Jonathan Sarfati's Posting on No Answers in Genesis' Guestbook
Dr Sarfati's critique also appears on a creationist web site here
Name: Jonathan Sarfati, Ph.D., F.M.
Website: Answers in Genesis
Referred by: Just Surfed On In
Time: 1999-03-04 23:42:47
Comments: What do John Stear and his fellow Skeptics really believe?
As some astute signatories to this guestbook have pointed out, John Stear's 'No Answers in Genesis' is short on substance but long on rhetoric against creationists. Not surprising really, since there is no hard evidence that particles have turned into people by themselves. All the evolutionists normally do is cite trivial examples of 'change' which generate nothing new, and hope that people won't realise that they haven't proven fish-to-philosopher evolution in the slightest, nor have they challenged creation. Now, unlike Stear's scurrilous little site, the Answers in Genesis site majors in issues, not personalities. But I can certainly play Stear's little game of ad hominems, beginning with Stear himself.
Q: Who is John Stear anyway?
A: According to his beloved Australian Skeptic journal describes him as a 'retired public servant' (Skeptic 18(4):74, 1998) or 'retired bureaucrat' (17(3):74, 1997). What, do you mean that although he pontificates about science, he is not a scientist himself? Sir Humphrey Appleby, eat your heart out! (Of Yes Minister fame for those deprived of decent comedy)
Q: What does John Stear really think about religion?
A: Surely, with posts on his site purporting to show that evolution and religion are compatible, he must have a benign attitude towards it. But no, in a book review entitled 'Religion as a Health Hazard' he rails against 'religion' in general and Christianity in particular for their 'deleterious effect on society' (Skeptic 17(3):60, 1997). Also, when a fellow atheistic skeptic, John Snowden, pointed out the many shortcomings of organised humanism, our dear John was quick to defend the humanistic faith. In the process he referred to something called the 'Christian myth' and 'the hazards of religion' and made this absurd statement: 'Christianity has some deleterious effects on the well being of society' (Skeptic 18(2):52-53, 1998). Never mind the deleterious effects of atheistic evolution-based Communist and Nazi regimes, who have killed more people this century than all the religious wars in history put together.
What's happening here? Are there really two John Stears, both members of the Australian Skeptics, one having a benign view of Christianity and the other a rabidly anti-Christian bigot? Is it a case of 'Will the real John Stear please stand up?'
Q: Where does John Stear really stand on the compatibility of evolution and Christianity?
A: On his website, John is concerned not to give the impression that evolutionists are anti-christian bigots, by citing a few Christian evolutionists. But in the Skeptic 16(2):62, 1996, Stear wrote: 'If evolution is fundamentally correct, then there was no Adam; no Adam, no fall; no fall, no atonement; no atonement, no reason for Christ to have died on the cross. If Christ died for no reason then he was not divine and Christianity has no basis in fact. Is there really any need for scientific proof in order to debunk Christianity?' He goes on to fulminate against monotheism, and to chide Skeptics that it 'could be seen by some as less than honest' not to attack religion directly.

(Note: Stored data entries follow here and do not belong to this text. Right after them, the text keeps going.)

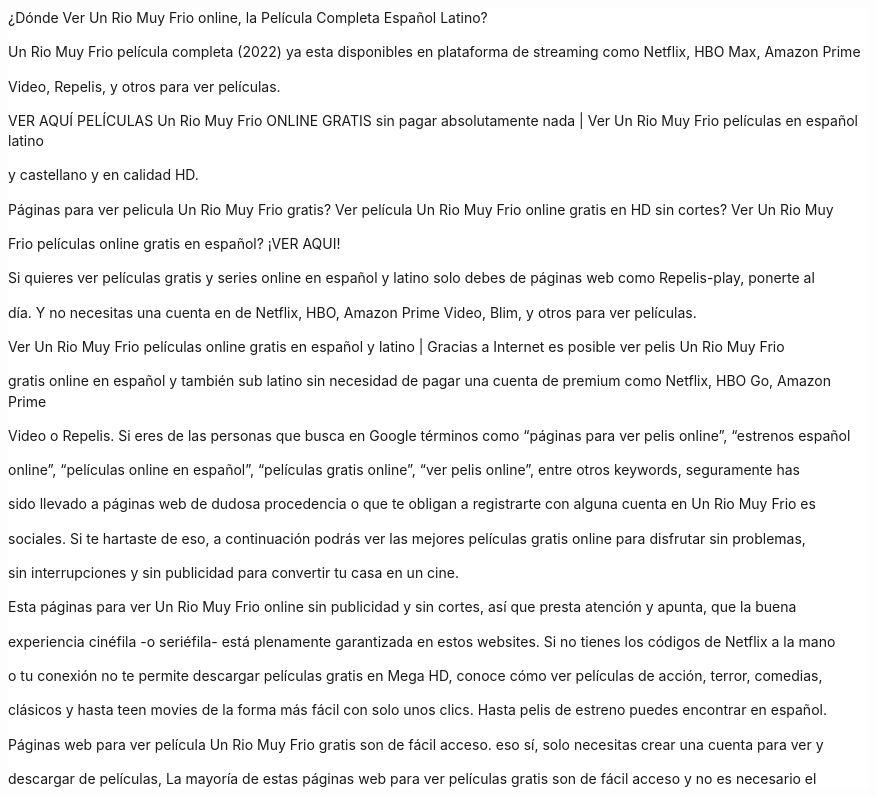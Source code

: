 ¿Dónde Ver Un Rio Muy Frio online, la Película Completa Español Latino?

Un Rio Muy Frio película completa (2022) ya esta disponibles en plataforma de streaming como Netflix, HBO Max, Amazon Prime 

Video, Repelis, y otros para ver películas.

VER AQUÍ PELÍCULAS Un Rio Muy Frio ONLINE GRATIS sin pagar absolutamente nada | Ver Un Rio Muy Frio películas en español latino 

y castellano y en calidad HD.

Páginas para ver pelicula Un Rio Muy Frio gratis? Ver película Un Rio Muy Frio online gratis en HD sin cortes? Ver Un Rio Muy 

Frio películas online gratis en español? ¡VER AQUI!

Si quieres ver películas gratis y series online en español y latino solo debes de páginas web como Repelis-play, ponerte al 

día. Y no necesitas una cuenta en de Netflix, HBO, Amazon Prime Video, Blim, y otros para ver películas.

Ver Un Rio Muy Frio películas online gratis en español y latino | Gracias a Internet es posible ver pelis Un Rio Muy Frio 

gratis online en español y también sub latino sin necesidad de pagar una cuenta de premium como Netflix, HBO Go, Amazon Prime 

Video o Repelis. Si eres de las personas que busca en Google términos como “páginas para ver pelis online”, “estrenos español 

online”, “películas online en español”, “películas gratis online”, “ver pelis online”, entre otros keywords, seguramente has 

sido llevado a páginas web de dudosa procedencia o que te obligan a registrarte con alguna cuenta en Un Rio Muy Frio es 

sociales. Si te hartaste de eso, a continuación podrás ver las mejores películas gratis online para disfrutar sin problemas, 

sin interrupciones y sin publicidad para convertir tu casa en un cine.

Esta páginas para ver Un Rio Muy Frio online sin publicidad y sin cortes, así que presta atención y apunta, que la buena 

experiencia cinéfila -o seriéfila- está plenamente garantizada en estos websites. Si no tienes los códigos de Netflix a la mano 

o tu conexión no te permite descargar películas gratis en Mega HD, conoce cómo ver películas de acción, terror, comedias, 

clásicos y hasta teen movies de la forma más fácil con solo unos clics. Hasta pelis de estreno puedes encontrar en español.

Páginas web para ver película Un Rio Muy Frio gratis son de fácil acceso. eso sí, solo necesitas crear una cuenta para ver y 

descargar de películas, La mayoría de estas páginas web para ver películas gratis son de fácil acceso y no es necesario el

Again, are there really two John Stears with diametrically opposed views?
It is tempting to speculate that John got a good telling off by some of the Skeptic hierarchy for giving the game away. 'Don't you realise that it's terrible strategy, given that blatant atheism still repulses most people? Much better to follow Lenin's strategy of cultivating "useful idiots", who can promote our cause without realising that they are undermining their own position. We skeptics need people in the Church to convince Christians not to believe their own book, all the while under the impression that evolution is no threat to Christianity. Eventually we can tell them that evolution really is diametrically opposed to Christianity, and have a good laugh about their gullibility. But for now it's too early to reveal our strategy (obvious as it should be to any discerning Christian), so take it easy, John, please!'
On the other hand, Answers in Genesis has most fields of science covered by highly qualified scientists.
The CEO, Carl Wieland , a medical doctor, who is thus properly called 'Dr'. But Stear dishonestly refused to do so, unfairly juxtaposing 'Dr Max' with plain 'Wieland' in one of the articles.
Don Batten, a Ph.D. plant physiologist and expert tropical fruit researcher.
Jonathan Sarfati, a Ph.D. physical chemist (and former New Zealand national chess champion).
Pierre Jerltröm, a Ph.D molecular biologist, whose high credentials were unreasonably doubted in the Skeptic.
Tas Walker, a Ph.D. engineer who recently gained a 1st Class Honours degree in geology, specialising in radiometric dating.